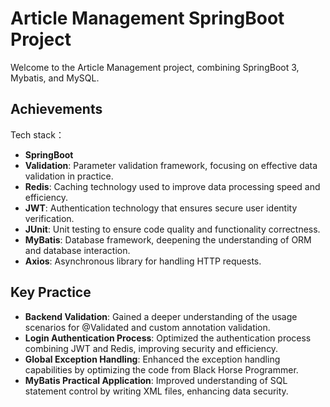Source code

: # Article Management SpringBoot Project

Welcome to the Article Management project, combining SpringBoot 3, Mybatis, and MySQL.

## Achievements

Tech stack：

- **SpringBoot**
- **Validation**: Parameter validation framework, focusing on effective data validation in practice.
- **Redis**: Caching technology used to improve data processing speed and efficiency.
- **JWT**: Authentication technology that ensures secure user identity verification.
- **JUnit**: Unit testing to ensure code quality and functionality correctness.
- **MyBatis**: Database framework, deepening the understanding of ORM and database interaction.
- **Axios**: Asynchronous library for handling HTTP requests.

## Key Practice

- **Backend Validation**: Gained a deeper understanding of the usage scenarios for @Validated and custom annotation validation.
- **Login Authentication Process**: Optimized the authentication process combining JWT and Redis, improving security and efficiency.
- **Global Exception Handling**: Enhanced the exception handling capabilities by optimizing the code from Black Horse Programmer.
- **MyBatis Practical Application**: Improved understanding of SQL statement control by writing XML files, enhancing data security.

Requirement: Copy every line that includes the string "validation" from the material above.

Result for this exercise:
- **Validation**: Parameter validation framework, focusing on effective data validation in practice.
- **Backend Validation**: Gained a deeper understanding of the usage scenarios for @Validated and custom annotation validation.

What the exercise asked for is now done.